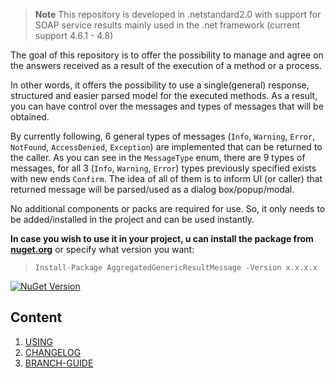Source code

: > **Note** This repository is developed in .netstandard2.0 with support for SOAP service results mainly used in the .net framework (current support 4.6.1 - 4.8)

The goal of this repository is to offer the possibility to manage and agree on the answers received as a result of the execution of a method or a process.

In other words, it offers the possibility to use a single(general) response, structured and easier parsed model for the executed methods.
As a result, you can have control over the messages and types of messages that will be obtained.

By currently following, 6 general types of messages (`Info`, `Warning`, `Error`, `NotFound`, `AccessDenied`, `Exception`) are implemented that can be returned to the caller.
As you can see in the `MessageType` enum, there are 9 types of messages, for all 3 (`Info`, `Warning`, `Error`) types previously specified exists with new ends `Confirm`. The idea of all of them is to inform UI (or caller) that returned message will be parsed/used as a dialog box/popup/modal.

No additional components or packs are required for use. So, it only needs to be added/installed in the project and can be used instantly.

**In case you wish to use it in your project, u can install the package from <a href="https://www.nuget.org/packages/AggregatedGenericResultMessage" target="_blank">nuget.org</a>** or specify what version you want:

> `Install-Package AggregatedGenericResultMessage -Version x.x.x.x`

[![NuGet Version](https://img.shields.io/nuget/v/AggregatedGenericResultMessage.svg?style=flat)](https://www.nuget.org/packages/AggregatedGenericResultMessage/)

## Content
1. [USING](docs/usage.md)
1. [CHANGELOG](docs/CHANGELOG.md)
1. [BRANCH-GUIDE](docs/branch-guide.md)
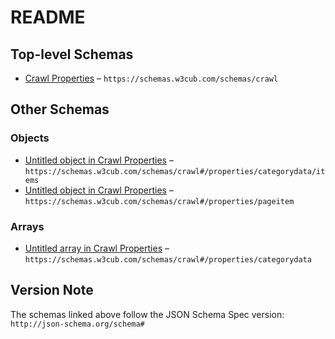 # README

## Top-level Schemas

-   [Crawl Properties](./crawl.md "This schema is a standard for capturing pictures") – `https://schemas.w3cub.com/schemas/crawl`

## Other Schemas

### Objects

-   [Untitled object in Crawl Properties](./crawl-properties-categorydata-items.md) – `https://schemas.w3cub.com/schemas/crawl#/properties/categorydata/items`
-   [Untitled object in Crawl Properties](./crawl-properties-pageitem.md) – `https://schemas.w3cub.com/schemas/crawl#/properties/pageitem`

### Arrays

-   [Untitled array in Crawl Properties](./crawl-properties-categorydata.md) – `https://schemas.w3cub.com/schemas/crawl#/properties/categorydata`

## Version Note

The schemas linked above follow the JSON Schema Spec version: `http://json-schema.org/schema#`
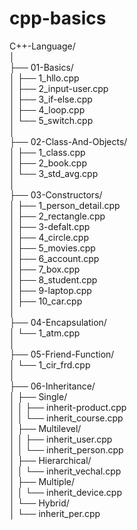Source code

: # cpp-basics
C++-Language/<br>
│<br>
├── 01-Basics/<br>
│   ├── 1_hllo.cpp<br>
│   ├── 2_input-user.cpp<br>
│   ├── 3_if-else.cpp<br>
│   ├── 4_loop.cpp<br>
│   └── 5_switch.cpp<br>
│<br>
├── 02-Class-And-Objects/<br>
│   ├── 1_class.cpp<br>
│   ├── 2_book.cpp<br>
│   └── 3_std_avg.cpp<br>
│<br>
├── 03-Constructors/<br>
│   ├── 1_person_detail.cpp<br>
│   ├── 2_rectangle.cpp<br>
│   ├── 3-defalt.cpp<br>
│   ├── 4_circle.cpp<br>
│   ├── 5_movies.cpp<br>
│   ├── 6_account.cpp<br>
│   ├── 7_box.cpp<br>
│   ├── 8_student.cpp<br>
│   ├── 9-laptop.cpp<br>
│   ├── 10_car.cpp<br>
│<br>
├── 04-Encapsulation/<br>
│   └── 1_atm.cpp<br>
│<br>
├── 05-Friend-Function/<br>
│   └── 1_cir_frd.cpp<br>
│<br>
├── 06-Inheritance/<br>
│   ├── Single/<br>
│   │   ├── inherit-product.cpp<br>
│   │   └── inherit_course.cpp<br>
│   ├── Multilevel/<br>
│   │   ├── inherit_user.cpp<br>
│   │   └── inherit_person.cpp<br>
│   ├── Hierarchical/<br>
│   │   └── inherit_vechal.cpp<br>
│   ├── Multiple/<br>
│   │   └── inherit_device.cpp<br>
│   └── Hybrid/<br>
│       └── inherit_per.cpp<br>

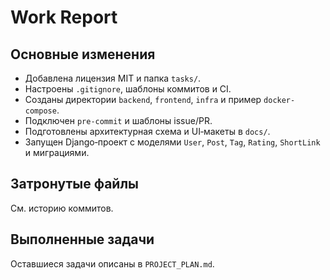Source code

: # Work Report

## Основные изменения

- Добавлена лицензия MIT и папка `tasks/`.
- Настроены `.gitignore`, шаблоны коммитов и CI.
- Созданы директории `backend`, `frontend`, `infra` и пример `docker-compose`.
- Подключен `pre-commit` и шаблоны issue/PR.
- Подготовлены архитектурная схема и UI‑макеты в `docs/`.
- Запущен Django‑проект с моделями `User`, `Post`, `Tag`, `Rating`, `ShortLink` и миграциями.

## Затронутые файлы

См. историю коммитов.

## Выполненные задачи


Оставшиеся задачи описаны в `PROJECT_PLAN.md`.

-------------------------

What needs to be done »
Pick out each line in the material containing "caller".

Written response »
By currently following, 6 general types of messages (`Info`, `Warning`, `Error`, `NotFound`, `AccessDenied`, `Exception`) are implemented that can be returned to the caller.
As you can see in the `MessageType` enum, there are 9 types of messages, for all 3 (`Info`, `Warning`, `Error`) types previously specified exists with new ends `Confirm`. The idea of all of them is to inform UI (or caller) that returned message will be parsed/used as a dialog box/popup/modal.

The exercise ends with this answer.